On my platform (linux x86) it works fine when I just cast this to (int *),
but I'm unsure if that's going to be safe on other platforms. I had some
indication that it's probably not?

And if not, the only way I know to do it is to change the C level enums to
be an int and use #define:s instead of what's there now. If that's
required, is that an acceptable change in order to implement this? If not,
any better ideas on how to do it?

And finally, please let me know if I seem to be off on a completely wrong
track with this :-)

//Magnus

Attachment Content-Type Size
guc_enum.patch text/plain 23.7 KB

From: "Heikki Linnakangas" <heikki(at)enterprisedb(dot)com>
To: "Magnus Hagander" <magnus(at)hagander(dot)net>
Cc: "pgsql-patches" <pgsql-patches(at)postgresql(dot)org>
Subject: Re: WIP: guc enums
Date: 2008-03-04 21:35:27
Message-ID: 47CDC09F.8000503@enterprisedb.com
Views: Raw Message | Whole Thread | Download mbox | Resend email
Lists: pgsql-patches

Magnus Hagander wrote:
> The patch only converts a couple of the potential enum variables to the new
> type, mainly as a proof of concept. But already I hit the problem twice -
> the variable that holds the value of the guc enum is a C enum itself, which
> gives a compiler warning when I pass a pointer to it for
> config_enum.variable. (in this case, Log_error_verbosity and log_statement
> are enums and have the problem, but client_min_messages, log_min_messages
> and log_min_error_statement are already int and don't have it)
>
> On my platform (linux x86) it works fine when I just cast this to (int *),
> but I'm unsure if that's going to be safe on other platforms. I had some
> indication that it's probably not?

No, I don't think that's safe. Some googleing (*) suggests that the
compiler is free to choose any integer type for an enum. If you do
"*((int *)enumptr) = x", and the compiler chose a 16-bit type for the
enum, you overwrite some unrelated piece of memory.

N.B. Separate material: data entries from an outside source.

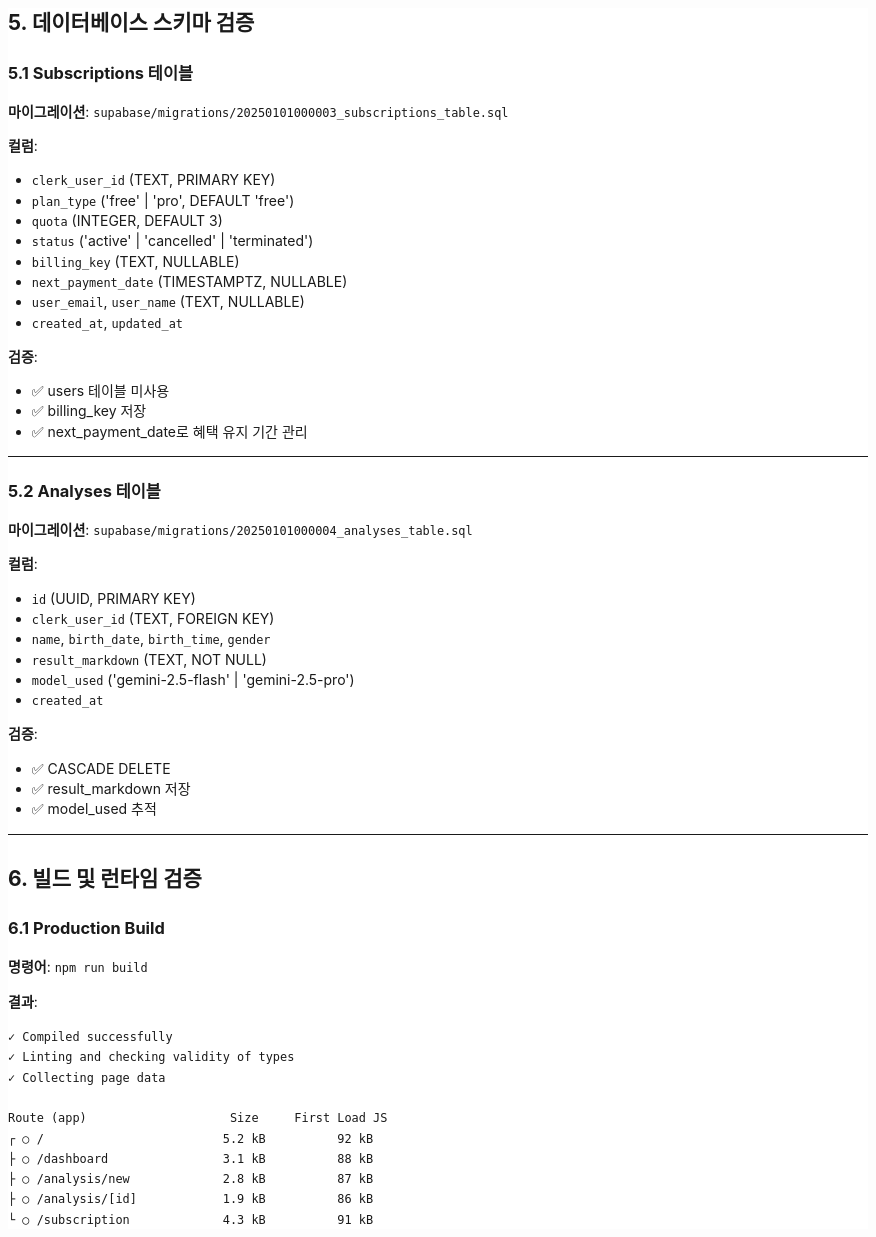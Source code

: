 ## 5. 데이터베이스 스키마 검증

### 5.1 Subscriptions 테이블

**마이그레이션**: `supabase/migrations/20250101000003_subscriptions_table.sql`

**컬럼**:
- `clerk_user_id` (TEXT, PRIMARY KEY)
- `plan_type` ('free' | 'pro', DEFAULT 'free')
- `quota` (INTEGER, DEFAULT 3)
- `status` ('active' | 'cancelled' | 'terminated')
- `billing_key` (TEXT, NULLABLE)
- `next_payment_date` (TIMESTAMPTZ, NULLABLE)
- `user_email`, `user_name` (TEXT, NULLABLE)
- `created_at`, `updated_at`

**검증**:
- ✅ users 테이블 미사용
- ✅ billing_key 저장
- ✅ next_payment_date로 혜택 유지 기간 관리

---

### 5.2 Analyses 테이블

**마이그레이션**: `supabase/migrations/20250101000004_analyses_table.sql`

**컬럼**:
- `id` (UUID, PRIMARY KEY)
- `clerk_user_id` (TEXT, FOREIGN KEY)
- `name`, `birth_date`, `birth_time`, `gender`
- `result_markdown` (TEXT, NOT NULL)
- `model_used` ('gemini-2.5-flash' | 'gemini-2.5-pro')
- `created_at`

**검증**:
- ✅ CASCADE DELETE
- ✅ result_markdown 저장
- ✅ model_used 추적

---

## 6. 빌드 및 런타임 검증

### 6.1 Production Build

**명령어**: `npm run build`

**결과**:
```
✓ Compiled successfully
✓ Linting and checking validity of types
✓ Collecting page data

Route (app)                    Size     First Load JS
┌ ○ /                         5.2 kB          92 kB
├ ○ /dashboard                3.1 kB          88 kB
├ ○ /analysis/new             2.8 kB          87 kB
├ ○ /analysis/[id]            1.9 kB          86 kB
└ ○ /subscription             4.3 kB          91 kB
```
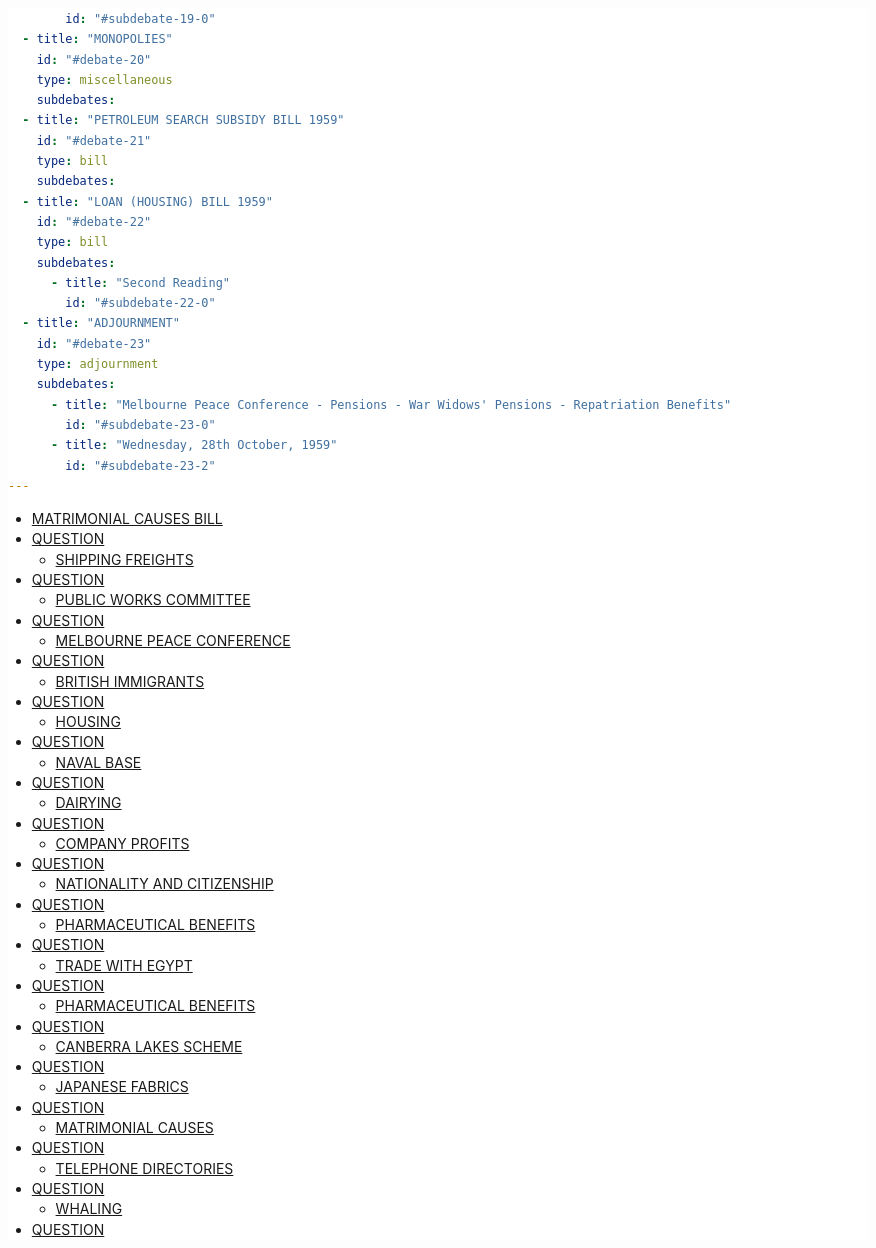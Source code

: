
 ```yaml
        id: "#subdebate-19-0"
  - title: "MONOPOLIES"
    id: "#debate-20"
    type: miscellaneous
    subdebates:
  - title: "PETROLEUM SEARCH SUBSIDY BILL 1959"
    id: "#debate-21"
    type: bill
    subdebates:
  - title: "LOAN (HOUSING) BILL 1959"
    id: "#debate-22"
    type: bill
    subdebates:
      - title: "Second Reading"
        id: "#subdebate-22-0"
  - title: "ADJOURNMENT"
    id: "#debate-23"
    type: adjournment
    subdebates:
      - title: "Melbourne Peace Conference - Pensions - War Widows' Pensions - Repatriation Benefits"
        id: "#subdebate-23-0"
      - title: "Wednesday, 28th October, 1959"
        id: "#subdebate-23-2"
---
```


* [MATRIMONIAL CAUSES BILL](#debate-0)
* [QUESTION](#debate-1)
    * [SHIPPING FREIGHTS](#subdebate-1-0)
* [QUESTION](#debate-2)
    * [PUBLIC WORKS COMMITTEE](#subdebate-2-0)
* [QUESTION](#debate-3)
    * [MELBOURNE PEACE CONFERENCE](#subdebate-3-0)
* [QUESTION](#debate-4)
    * [BRITISH IMMIGRANTS](#subdebate-4-0)
* [QUESTION](#debate-5)
    * [HOUSING](#subdebate-5-0)
* [QUESTION](#debate-6)
    * [NAVAL BASE](#subdebate-6-0)
* [QUESTION](#debate-7)
    * [DAIRYING](#subdebate-7-0)
* [QUESTION](#debate-8)
    * [COMPANY PROFITS](#subdebate-8-0)
* [QUESTION](#debate-9)
    * [NATIONALITY AND CITIZENSHIP](#subdebate-9-0)
* [QUESTION](#debate-10)
    * [PHARMACEUTICAL BENEFITS](#subdebate-10-0)
* [QUESTION](#debate-11)
    * [TRADE WITH EGYPT](#subdebate-11-0)
* [QUESTION](#debate-12)
    * [PHARMACEUTICAL BENEFITS](#subdebate-12-0)
* [QUESTION](#debate-13)
    * [CANBERRA LAKES SCHEME](#subdebate-13-0)
* [QUESTION](#debate-14)
    * [JAPANESE FABRICS](#subdebate-14-0)
* [QUESTION](#debate-15)
    * [MATRIMONIAL CAUSES](#subdebate-15-0)
* [QUESTION](#debate-16)
    * [TELEPHONE DIRECTORIES](#subdebate-16-0)
* [QUESTION](#debate-17)
    * [WHALING](#subdebate-17-0)
* [QUESTION](#debate-18)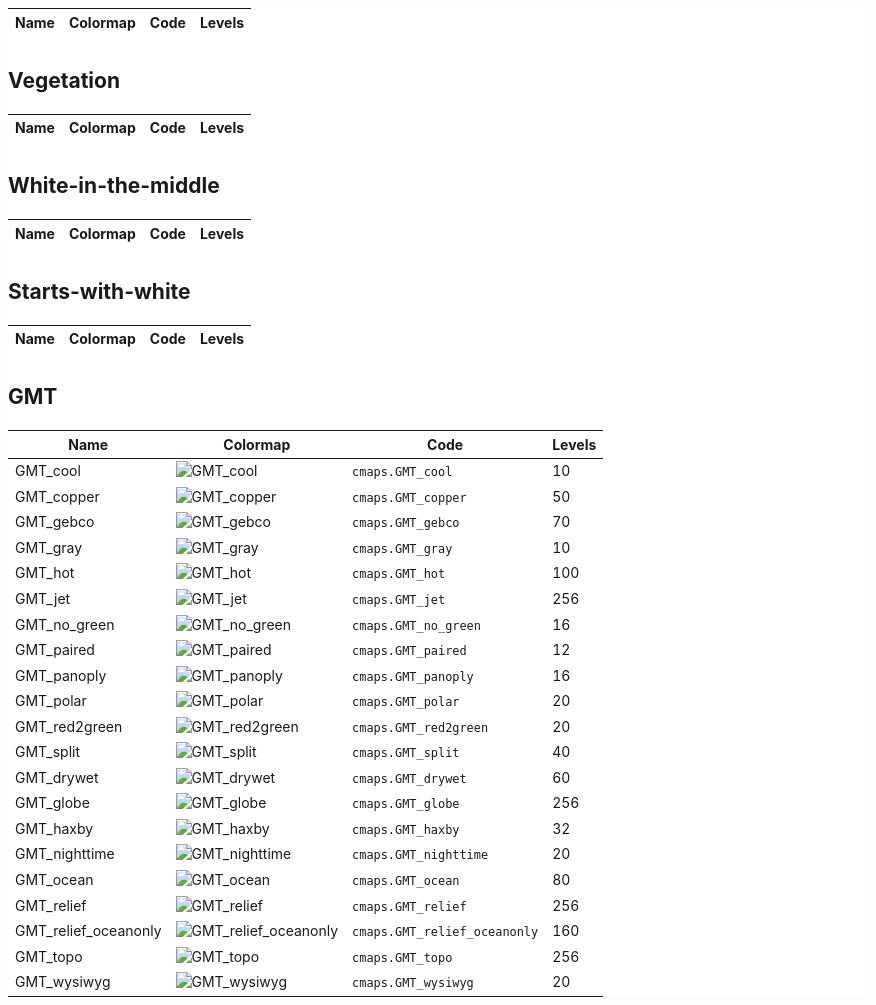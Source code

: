 | Name        | Colormap    | Code       | Levels     | 
| ----------- | ----------- | -----------| -----------| 

## Vegetation


| Name        | Colormap    | Code       | Levels     | 
| ----------- | ----------- | -----------| -----------| 

## White-in-the-middle 	


| Name        | Colormap    | Code       | Levels     | 
| ----------- | ----------- | -----------| -----------| 

## Starts-with-white 	


| Name        | Colormap    | Code       | Levels     | 
| ----------- | ----------- | -----------| -----------| 

## GMT 	


| Name        | Colormap    | Code       | Levels     | 
| ----------- | ----------- | -----------| -----------| 
| GMT_cool| ![GMT_cool](/colormaps/assets/images/ncar_ncl/GMT_cool.png) | ```cmaps.GMT_cool``` | 10| 
| GMT_copper| ![GMT_copper](/colormaps/assets/images/ncar_ncl/GMT_copper.png) | ```cmaps.GMT_copper``` | 50| 
| GMT_gebco| ![GMT_gebco](/colormaps/assets/images/ncar_ncl/GMT_gebco.png) | ```cmaps.GMT_gebco``` | 70| 
| GMT_gray| ![GMT_gray](/colormaps/assets/images/ncar_ncl/GMT_gray.png) | ```cmaps.GMT_gray``` | 10| 
| GMT_hot| ![GMT_hot](/colormaps/assets/images/ncar_ncl/GMT_hot.png) | ```cmaps.GMT_hot``` | 100| 
| GMT_jet| ![GMT_jet](/colormaps/assets/images/ncar_ncl/GMT_jet.png) | ```cmaps.GMT_jet``` | 256| 
| GMT_no_green| ![GMT_no_green](/colormaps/assets/images/ncar_ncl/GMT_no_green.png) | ```cmaps.GMT_no_green``` | 16| 
| GMT_paired| ![GMT_paired](/colormaps/assets/images/ncar_ncl/GMT_paired.png) | ```cmaps.GMT_paired``` | 12| 
| GMT_panoply| ![GMT_panoply](/colormaps/assets/images/ncar_ncl/GMT_panoply.png) | ```cmaps.GMT_panoply``` | 16| 
| GMT_polar| ![GMT_polar](/colormaps/assets/images/ncar_ncl/GMT_polar.png) | ```cmaps.GMT_polar``` | 20| 
| GMT_red2green| ![GMT_red2green](/colormaps/assets/images/ncar_ncl/GMT_red2green.png) | ```cmaps.GMT_red2green``` | 20| 
| GMT_split| ![GMT_split](/colormaps/assets/images/ncar_ncl/GMT_split.png) | ```cmaps.GMT_split``` | 40| 
| GMT_drywet| ![GMT_drywet](/colormaps/assets/images/ncar_ncl/GMT_drywet.png) | ```cmaps.GMT_drywet``` | 60| 
| GMT_globe| ![GMT_globe](/colormaps/assets/images/ncar_ncl/GMT_globe.png) | ```cmaps.GMT_globe``` | 256| 
| GMT_haxby| ![GMT_haxby](/colormaps/assets/images/ncar_ncl/GMT_haxby.png) | ```cmaps.GMT_haxby``` | 32|
| GMT_nighttime| ![GMT_nighttime](/colormaps/assets/images/ncar_ncl/GMT_nighttime.png) | ```cmaps.GMT_nighttime``` | 20| 
| GMT_ocean| ![GMT_ocean](/colormaps/assets/images/ncar_ncl/GMT_ocean.png) | ```cmaps.GMT_ocean``` | 80| 
| GMT_relief| ![GMT_relief](/colormaps/assets/images/ncar_ncl/GMT_relief.png) | ```cmaps.GMT_relief``` | 256| 
| GMT_relief_oceanonly| ![GMT_relief_oceanonly](/colormaps/assets/images/ncar_ncl/GMT_relief_oceanonly.png) | ```cmaps.GMT_relief_oceanonly``` | 160| 
| GMT_topo| ![GMT_topo](/colormaps/assets/images/ncar_ncl/GMT_topo.png) | ```cmaps.GMT_topo``` | 256| 
| GMT_wysiwyg| ![GMT_wysiwyg](/colormaps/assets/images/ncar_ncl/GMT_wysiwyg.png) | ```cmaps.GMT_wysiwyg``` | 20| 
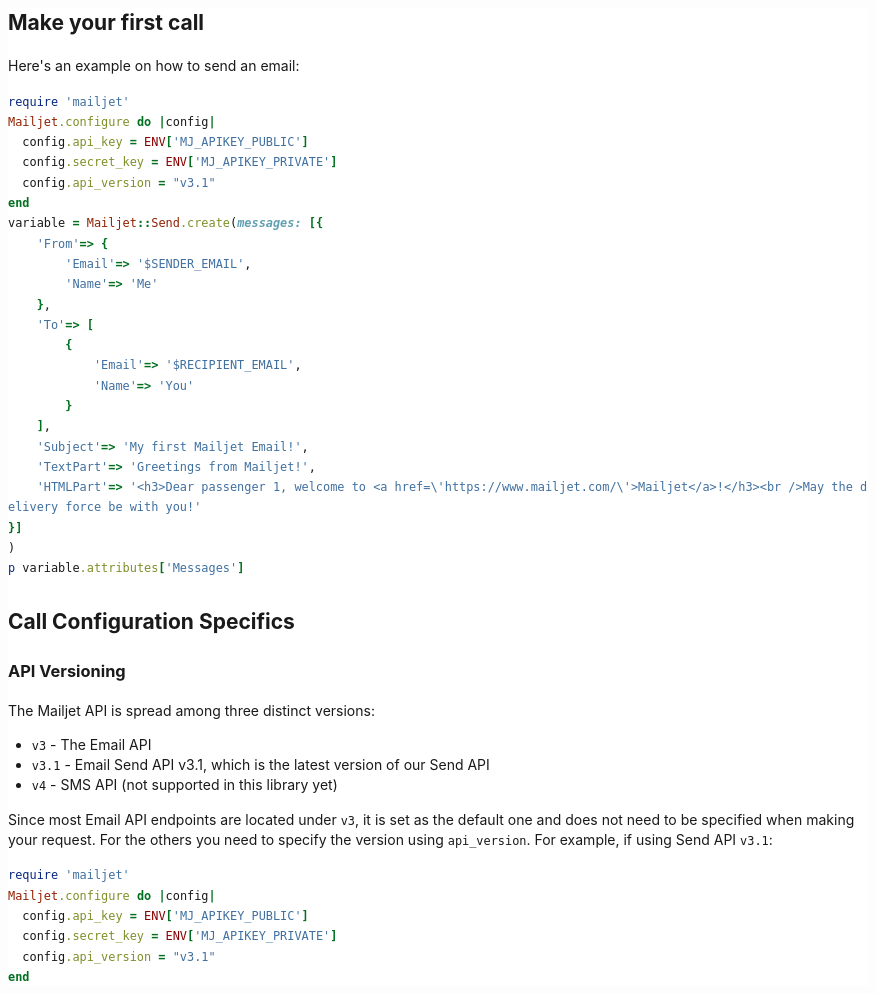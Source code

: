 ## Make your first call

Here's an example on how to send an email:

```ruby
require 'mailjet'
Mailjet.configure do |config|
  config.api_key = ENV['MJ_APIKEY_PUBLIC']
  config.secret_key = ENV['MJ_APIKEY_PRIVATE']  
  config.api_version = "v3.1"
end
variable = Mailjet::Send.create(messages: [{
    'From'=> {
        'Email'=> '$SENDER_EMAIL',
        'Name'=> 'Me'
    },
    'To'=> [
        {
            'Email'=> '$RECIPIENT_EMAIL',
            'Name'=> 'You'
        }
    ],
    'Subject'=> 'My first Mailjet Email!',
    'TextPart'=> 'Greetings from Mailjet!',
    'HTMLPart'=> '<h3>Dear passenger 1, welcome to <a href=\'https://www.mailjet.com/\'>Mailjet</a>!</h3><br />May the delivery force be with you!'
}]
)
p variable.attributes['Messages']
```

## Call Configuration Specifics

### API Versioning

The Mailjet API is spread among three distinct versions:

- `v3` - The Email API
- `v3.1` - Email Send API v3.1, which is the latest version of our Send API
- `v4` - SMS API (not supported in this library yet)

Since most Email API endpoints are located under `v3`, it is set as the default one and does not need to be specified when making your request. For the others you need to specify the version using `api_version`. For example, if using Send API `v3.1`:

```ruby
require 'mailjet'
Mailjet.configure do |config|
  config.api_key = ENV['MJ_APIKEY_PUBLIC']
  config.secret_key = ENV['MJ_APIKEY_PRIVATE']  
  config.api_version = "v3.1"
end
```


[travis]: http://travis-ci.org/jbescoyez/mailjet
[gemnasium]: https://gemnasium.com/jbescoyez/mailjet
[stillmaintained]: http://stillmaintained.com/jbescoyez/mailjet
[mailjet]: http://www.mailjet.com
[rubinius]: http://rubini.us/
[ree]: http://www.rubyenterpriseedition.com/
[jruby]: http://jruby.org/
[mailjetter]: https://github.com/holinnn/mailjetter/
[activeresource]: https://github.com/rails/activeresource
[apidoc]: http://dev.mailjet.com/guides
[apidoc-recipient]: http://mjdemo.poxx.net/~shubham/listrecipient.html?utm_source=github&utm_medium=link&utm_content=readme&utm_campaign=mailjet-gem
[camelcase-api]: http://api.rubyonrails.org/classes/String.html#method-i-camelcase
[underscore-api]: http://api.rubyonrails.org/classes/String.html#method-i-underscore
[actionmailerdoc]: http://guides.rubyonrails.org/action_mailer_basics.html#sending-emails-with-dynamic-delivery-options
[send-api-doc]: http://dev.mailjet.com/guides/?ruby#choose-sending-method
[v1-branch]: https://github.com/mailjet/mailjet-gem/tree/v1
[mailjet_doc]: http://dev.mailjet.com/guides/?ruby#
[api_doc]: https://github.com/mailjet/api-documentation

> And if not, the only way I know to do it is to change the C level enums to
> be an int and use #define:s instead of what's there now. If that's
> required, is that an acceptable change in order to implement this? If not,
> any better ideas on how to do it?

Yuck :-(.

We could keep using the assignment hooks. But they could be a lot
simpler than they are nowadays, if the string -> int conversion was done
by the GUC machinery:

static const char *
assign_client_min_messages(int newval, bool doit, GucSource source)
{
client_min_messages = newval;
}

Another idea would be cajole the compiler to choose a type of the same
length as "int", by adding a dummy enum value to the enum, like:

enum client_min_messages {
DEBUG,
INFO,
...,
DUMMY = INT_MAX
}

Though I guess it might in theory choose something even wider, and the
"*((int *)enumptr) = x" would fail to set all the bits of the enum variable.

BTW, shouldn't be using malloc in config_enum_get_options...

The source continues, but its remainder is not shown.